Por si algún lector se entusiasmó con los capítulos primero, segundo, tercero, cuarto y quinto, publicados en Don Casmurro 1, Don Casmurro 2 y Don Casmurro 3 y Don Casmurro 4; les anticipo el capítulo VI.

 

VI - Tío Cosme.

 

            Tío Cosme vivía con mi madre desde que ella enviudó. Entonces ya era viudo como la prima Justina, era la casa de los tres viudos.

            La fortuna cambia muchas veces los encartes que reparte la naturaleza. Formado para las serenas funciones del capitalismo, tío Cosme no se enriquecía en el foro, subsistía. Tenía su bufete en la antigua Rua das Violas, cerca del juzgado, que era el extinto Aljube[1] en la antigua prisión. Se dedicaba a lo penal. José Dias no se perdía las defensas orales de tío Cosme. Era quien le ponía y le quitaba la toga, con muchos elogios al final. En casa contaba los debates. Tío Cosme, por más modesto que quisiese ser, sonreía persuadido.

            Era gordo y pesado, tenía poco aliento y los ojos dormilones. Una de mis recordaciones más antiguas era verlo montar, todas las mañanas, la bestia que mi madre le regaló y que lo llevaba al despacho. El negro que la había ido a buscar a la caballeriza, sostenía el freno, mientras él alzaba el pie y lo posaba en el estribo; a esto le seguía un minuto de descanso o de reflexión.
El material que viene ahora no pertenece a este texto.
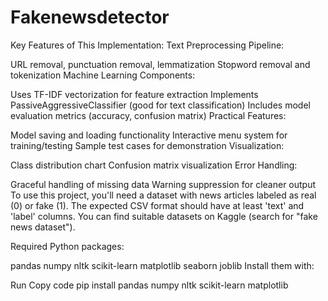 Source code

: # Fakenewsdetector
Key Features of This Implementation:
Text Preprocessing Pipeline:

URL removal, punctuation removal, lemmatization
Stopword removal and tokenization
Machine Learning Components:

Uses TF-IDF vectorization for feature extraction
Implements PassiveAggressiveClassifier (good for text classification)
Includes model evaluation metrics (accuracy, confusion matrix)
Practical Features:

Model saving and loading functionality
Interactive menu system for training/testing
Sample test cases for demonstration
Visualization:

Class distribution chart
Confusion matrix visualization
Error Handling:

Graceful handling of missing data
Warning suppression for cleaner output
To use this project, you'll need a dataset with news articles labeled as real (0) or fake (1). The expected CSV format should have at least 'text' and 'label' columns. You can find suitable datasets on Kaggle (search for "fake news dataset").

Required Python packages:

pandas
numpy
nltk
scikit-learn
matplotlib
seaborn
joblib
Install them with:


Run
Copy code
pip install pandas numpy nltk scikit-learn matplotlib
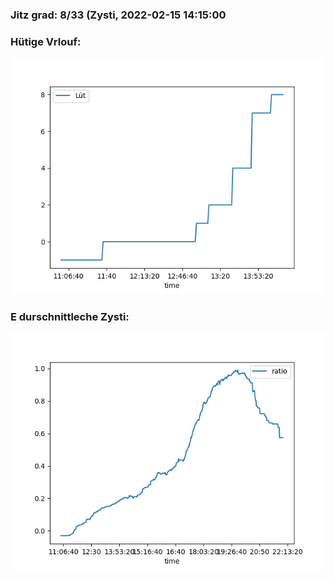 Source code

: ### Jitz grad: 8/33 (Zysti, 2022-02-15 14:15:00

### Hütige Vrlouf:
![Graph](Today.png)

### E durschnittleche Zysti:
![Graph](Zysti.png) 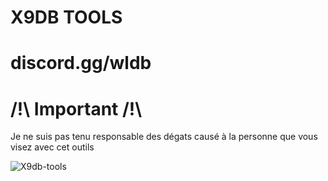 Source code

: 
# X9DB TOOLS

# discord.gg/wldb

#  /!\ Important /!\

Je ne suis pas tenu responsable des dégats causé à la personne que vous visez avec cet outils


![X9db-tools](https://github.com/user-attachments/assets/4773b336-edc6-4ae8-8367-ae9e4811a73a)
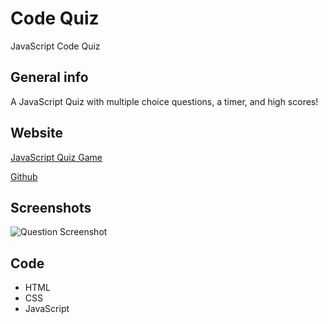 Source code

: # Code Quiz

JavaScript Code Quiz

## General info

A JavaScript Quiz with multiple choice questions, a timer, and high scores!

## Website

[JavaScript Quiz Game](https://xjessycaz12x.github.io/code-quizz/)

[Github](https://github.com/xjessycaz12X/code-quizz)

## Screenshots

![Question Screenshot]()

## Code

- HTML
- CSS
- JavaScript
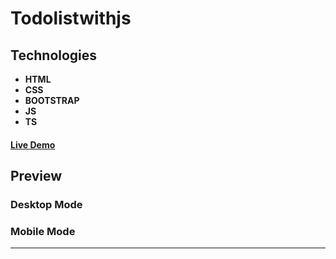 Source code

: # Todolistwithjs

## Technologies

- **HTML**
- **CSS**
- **BOOTSTRAP**
- **JS**
- **TS**

#### [Live Demo](https://rzvkoli.github.io/Todolistwithjs/)

## Preview
### Desktop Mode

### Mobile Mode

---
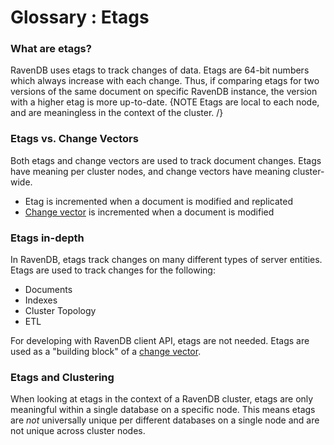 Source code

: ﻿# Glossary : Etags

### What are etags?
RavenDB uses etags to track changes of data. Etags are 64-bit numbers which always increase with each change.
Thus, if comparing etags for two versions of the same document on specific RavenDB instance, the version with a higher etag is more up-to-date.
{NOTE Etags are local to each node, and are meaningless in the context of the cluster. /}

### Etags vs. Change Vectors
Both etags and change vectors are used to track document changes. Etags have meaning per cluster nodes, and change vectors have meaning cluster-wide.
* Etag is incremented when a document is modified and replicated
* [Change vector](../server/clustering/change-vector) is incremented when a document is modified

### Etags in-depth
In RavenDB, etags track changes on many different types of server entities. 
Etags are used to track changes for the following:
* Documents
* Indexes
* Cluster Topology
* ETL

For developing with RavenDB client API, etags are not needed. Etags are used as a "building block" of a [change vector](../server/clustering/change-vector).

### Etags and Clustering
When looking at etags in the context of a RavenDB cluster, etags are only meaningful within a single database on a specific node.
This means etags are _not_ universally unique per different databases on a single node and are not unique across cluster nodes.
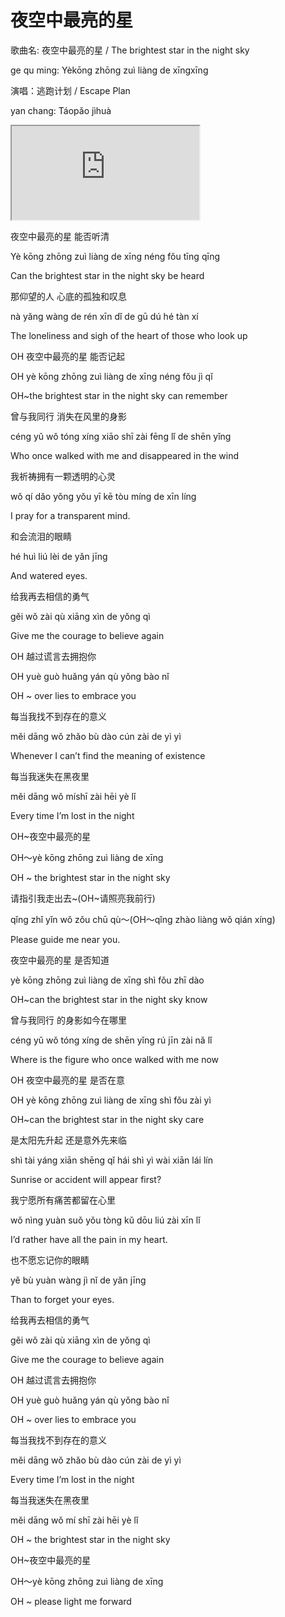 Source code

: # 夜空中最亮的星

歌曲名: 夜空中最亮的星 / The brightest star in the night sky

ge qu ming: Yèkōng zhōng zuì liàng de xīngxīng

演唱：逃跑计划 / Escape Plan

yan chang: Táopǎo jìhuà

<div class="video-container">
  <iframe
  src="https://www.youtube.com/embed/GPnymcrXgX0"
  allowfullscreen="allowfullscreen">
  </iframe>
</div>

夜空中最亮的星 能否听清

Yè kōng zhōng zuì liàng de xīng néng fǒu tīng qīng

Can the brightest star in the night sky be heard



那仰望的人 心底的孤独和叹息

nà yǎng wàng de rén xīn dǐ de gū dú hé tàn xí

The loneliness and sigh of the heart of those who look up



OH 夜空中最亮的星 能否记起

OH yè kōng zhōng zuì liàng de xīng néng fǒu jì qǐ

OH~the brightest star in the night sky can remember



曾与我同行 消失在风里的身影

céng yǔ wǒ tóng xíng xiāo shī zài fēng lǐ de shēn yǐng

Who once walked with me and disappeared in the wind



我祈祷拥有一颗透明的心灵

wǒ qí dǎo yǒng yǒu yī kē tòu míng de xīn líng

I pray for a transparent mind.



和会流泪的眼睛

hé huì liú lèi de yǎn jīng

And watered eyes.



给我再去相信的勇气

gěi wǒ zài qù xiāng xìn de yǒng qì

Give me the courage to believe again



OH 越过谎言去拥抱你

OH yuè guò huǎng yán qù yǒng bào nǐ

OH ~ over lies to embrace you



每当我找不到存在的意义

měi dāng wǒ zhǎo bù dào cún zài de yì yì

Whenever I can’t find the meaning of existence



每当我迷失在黑夜里

měi dāng wǒ míshī zài hēi yè lǐ

Every time I’m lost in the night



OH~夜空中最亮的星

OH〜yè kōng zhōng zuì liàng de xīng

OH ~ the brightest star in the night sky



请指引我走出去~(OH~请照亮我前行)

qǐng zhǐ yǐn wǒ zǒu chū qù〜(OH〜qǐng zhào liàng wǒ qián xíng)

Please guide me near you.



夜空中最亮的星 是否知道

yè kōng zhōng zuì liàng de xīng shì fǒu zhī dào

OH~can the brightest star in the night sky know



曾与我同行 的身影如今在哪里

céng yǔ wǒ tóng xíng de shēn yǐng rú jīn zài nǎ lǐ

Where is the figure who once walked with me now



OH 夜空中最亮的星 是否在意

OH yè kōng zhōng zuì liàng de xīng shì fǒu zài yì

OH~can the brightest star in the night sky care



是太阳先升起 还是意外先来临

shì tài yáng xiān shēng qǐ hái shì yì wài xiān lái lín

Sunrise or accident will appear first?



我宁愿所有痛苦都留在心里

wǒ nìng yuàn suǒ yǒu tòng kǔ dōu liú zài xīn lǐ

I’d rather have all the pain in my heart.



也不愿忘记你的眼睛

yě bù yuàn wàng jì nǐ de yǎn jīng

Than to forget your eyes.



给我再去相信的勇气

gěi wǒ zài qù xiāng xìn de yǒng qì

Give me the courage to believe again



OH 越过谎言去拥抱你

OH yuè guò huǎng yán qù yǒng bào nǐ

OH ~ over lies to embrace you



每当我找不到存在的意义

měi dāng wǒ zhǎo bù dào cún zài de yì yì

Every time I’m lost in the night



每当我迷失在黑夜里

měi dāng wǒ mí shī zài hēi yè lǐ

OH ~ the brightest star in the night sky



OH~夜空中最亮的星

OH〜yè kōng zhōng zuì liàng de xīng

OH ~ please light me forward
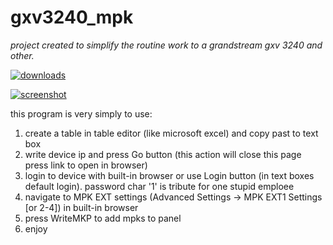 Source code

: # gxv3240_mpk
*project created to simplify the routine work to a grandstream gxv 3240 and other.*

[![downloads](https://img.shields.io/github/downloads/riv-gh/gxv3240_mpk/19.06.05.0/total?style=social)](https://github.com/riv-gh/gxv3240_mpk/releases/tag/19.06.05.0)

[![screenshot](https://user-images.githubusercontent.com/6282389/58808757-4d473380-8623-11e9-8ed8-907052335b31.png)](#)

this program is very simply to use:
1. create a table in table editor (like microsoft excel) and copy past to text box
2. write device ip and press Go button (this action will close this page press link to open in browser)
3. login to device with built-in browser or use Login button (in text boxes default login). password char '1' is tribute for one stupid emploee
4. navigate to MPK EXT settings (Advanced Settings → MPK EXT1 Settings [or 2-4]) in built-in browser
5. press WriteMKP to add mpks to panel
6. enjoy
Después se daba un impulso, el primero, su cuerpo amenazaba con subir, pero no subía; segundo impulso, idéntico resultado. Finalmente, después de algunos largos instantes, tío Cosme reunía todas sus fuerzas físicas y morales, daba el último impulso desde el suelo y esa vez caía encima de la silla. Raramente la bestia podía disimular con un movimiento que acababa de caerle el mundo encima. Tío Cosme acomodaba sus carnes y el caballo partía al trote.

            Tampoco se me ha olvidado lo que él me hizo una tarde. Aunque nacido en el campo —desde donde vine con dos años—, y a pesar de las costumbres de la época, yo no sabía montar y les tenía miedo a los caballos. Tío Cosme me agarró y me montó encima del animal. Cuando me vi en lo alto —tenía nueve años—, solo y desamparado, el suelo allí abajo, empecé a gritar desesperadamente: “¡Mamá! ¡Mamá!” Ella acudió, pálida y trémula, pensó que me estaban matando, me apeó y me acarició, mientras su hermano le preguntaba:

  • Mana Gloria, ¿cómo es que semejante grandulón tiene miedo de un animal manso?
  • No está acostumbrado.
  • Pues debería acostumbrarse. Por más sacerdote que sea, aunque sea vicario en el campo, va a ser necesario que monte a caballo; y, aquí mismo, incluso no siendo cura, si quiere florearse, como los demás muchachos, y no sabe montar, se disgustará contigo, mana Gloria.
  • Que se disguste; me da miedo.
  • ¡Miedo! ¡Qué miedo!

            La verdad es que sólo pude aprender equitación más tarde, menos por gusto que por vergüenza de confesar que no sabía andar a caballo. “Ahora comenzará a cortejar en serio” —dijeron cuando comencé las clases. No se podría decir lo mismo de tío Cosme. En él era una vieja costumbre y una necesidad. Ya no estaba para enamoramientos. Cuentan que, de joven, tenía mucha aceptación entre las damas, además fue un político exaltado; pero los años le llevaron la mayor parte de su ardor político y sexual, y la obesidad acabó con el resto de sus ideas públicas y específicas. Ahora sólo cumplía con las obligaciones del oficio y sin amor. En las horas de descanso pasaba el tiempo mirando o jugando a las cartas. De vez en cuando contaba algunas picardías.

 



[1] Edificio construido en la primera mitad del siglo XVIII, como prisión de eclesiásticos que habían cometido delitos graves. A principios del siglo siguiente fue transformado en prisión común y, hacia 1840, juzgado.